The world is at an inflection point. We face unprecedented challenges that require new ways of thinking, new languages for articulating possibilities. Literature has always been a laboratory for reimagining our world—for testing ideas, for cultivating empathy, for creating spaces where we can recognize our shared humanity while honoring our differences. Isn't that just simply just what is so? I Believe it is.

And, I do not believe much. I just think. Let it be…

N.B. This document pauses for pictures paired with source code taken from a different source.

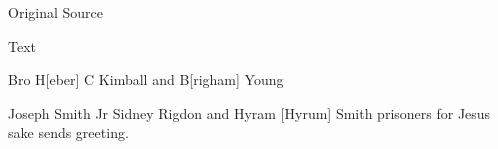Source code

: 			
			\begin{description}
				\item[Original Source]
			\end{description}
			
			
			\begin{description}
				\item[Text]
			\end{description}
			

				Bro H[eber] C Kimball and B[righam] Young

				Joseph Smith Jr Sidney Rigdon and Hyram [Hyrum] Smith prisoners for Jesus sake sends greeting.

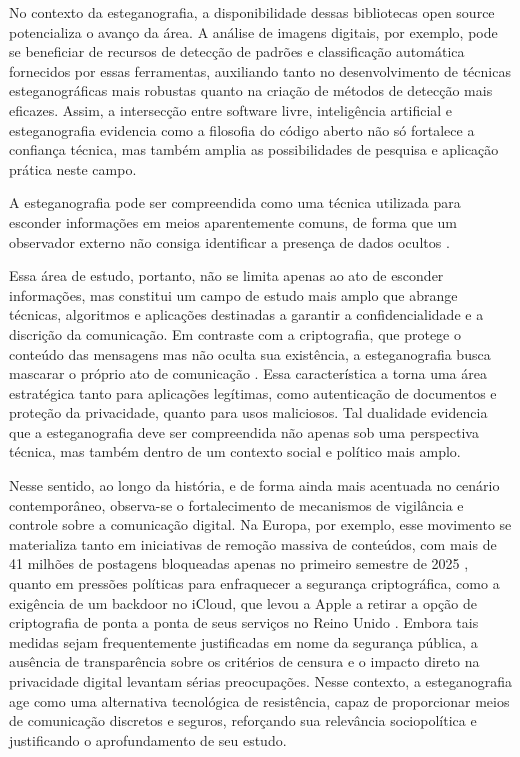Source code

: \documentclass[12pt]{article}
\begin{document}
No contexto da esteganografia, a disponibilidade dessas bibliotecas open source
potencializa o avanço da área. A análise de imagens digitais, por exemplo, pode
se beneficiar de recursos de detecção de padrões e classificação automática
fornecidos por essas ferramentas, auxiliando tanto no desenvolvimento
de técnicas esteganográficas mais robustas quanto na criação de métodos de
detecção mais eficazes. Assim, a intersecção entre software livre, inteligência
artificial e esteganografia evidencia como a filosofia do código aberto não só
fortalece a confiança técnica, mas também amplia as possibilidades de pesquisa
e aplicação prática neste campo.

A esteganografia pode ser compreendida como uma técnica utilizada para esconder
informações em meios aparentemente comuns, de forma que um observador externo
não consiga identificar a presença de dados ocultos \cite{Fridrich2010}.

Essa área de estudo, portanto, não se limita apenas ao ato de esconder
informações, mas constitui um campo de estudo mais amplo que abrange técnicas,
algoritmos e aplicações destinadas a garantir a confidencialidade e a discrição
da comunicação. Em contraste com a criptografia, que protege o conteúdo das
mensagens mas não oculta sua existência, a esteganografia busca mascarar o
próprio ato de comunicação \cite{Fridrich2010}. Essa característica a torna uma
área estratégica tanto para aplicações legítimas, como autenticação de
documentos e proteção da privacidade, quanto para usos maliciosos. Tal
dualidade evidencia que a esteganografia deve ser compreendida não apenas sob
uma perspectiva técnica, mas também dentro de um contexto social e político
mais amplo.

Nesse sentido, ao longo da história, e de forma ainda mais acentuada no cenário
contemporâneo, observa-se o fortalecimento de mecanismos de vigilância e
controle sobre a comunicação digital. Na Europa, por exemplo, esse movimento se
materializa tanto em iniciativas de remoção massiva de conteúdos, com mais de
41 milhões de postagens bloqueadas apenas no primeiro semestre de 2025
\cite{poder3602025}, quanto em pressões políticas para enfraquecer a segurança
criptográfica, como a exigência de um backdoor no iCloud, que levou a Apple a
retirar a opção de criptografia de ponta a ponta de seus serviços no Reino
Unido \cite{guardian2025}. Embora tais medidas sejam frequentemente
justificadas em nome da segurança pública, a ausência de transparência sobre os
critérios de censura e o impacto direto na privacidade digital levantam sérias
preocupações. Nesse contexto, a esteganografia age como uma alternativa
tecnológica de resistência, capaz de proporcionar meios de comunicação
discretos e seguros, reforçando sua relevância sociopolítica e justificando o
aprofundamento de seu estudo.
\end{document}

I can no longer wait for the "ideal time" to fully commit to this work. My articles, essays, short stories, and poems—many written 50 or more years ago—some sit in boxes, waiting. What started as political commentary and a memoir called "The War on Drugs" has transformed into my first novel. With today's tools, I've produced more in the last 30 days than I imagined possible—several plays, none finished but many ready for readers. It is a long list. And, when I search through my chats, I uncover ideas I let slip a little too far back. I should hire a staff right now with what I've got going on, and I need support.

What I'm Building

I'm creating a body of work that includes:

  • Developing a multimedia second edition of "The War on Drugs: Tales from a Member of the Resistance" that will transform the original text into an immersive, interactive experience. This expanded version will weave together personal narratives, historical documentation, and contemporary analysis through a rich tapestry of multimedia elements.

  • Rewrite WoD (50000 words) into a serial. First three now on Substack.

  • A collection of short stories exploring displacement, belonging, and the search for home

  • A novel examining how trauma and healing ripple across generations

  • Essays that bridge personal experience with broader social and philosophical questions

  • Literary experiments that push against conventional form to find new ways of seeing

  • Curate, organize and publish my lifetime collection of visual art, photography, and video content through an accessible digital platform, allowing audiences to experience the complete archive regardless of their location.

Why I Need Your Support

Writing requires time, space, and resources. While the romantic image of the struggling artist persists, creative work flourishes with support. Your backing will allow me to:

  • Hire an agent

  • Build a staff–remote. 5-7 people, always an odd number

  • Dedicate consistent, focused time to developing these works

  • Participate in conferences, workshops and communities that will challenge and strengthen my craft

  • Do a Ted Talk or 5.

Your support is a very small financial investment, less than $100 a year (for now) but isn't just financial—it's a vote of confidence in the value of my art, in my value. It is an affirmation that this work matters. That it is indeed our work. It's an investment in a more nuanced cultural conversation, perhaps the spark of a new human renaissance I humbly submit.

I don't take this request lightly. I'm asking for your support because I believe deeply in the power of art to help us make sense of our complex world, to illuminate connections we might otherwise miss, to imagine possibilities beyond our current horizons.

If these ambitions resonate with you—if you believe in the necessity of diverse literary voices—I invite you to join me.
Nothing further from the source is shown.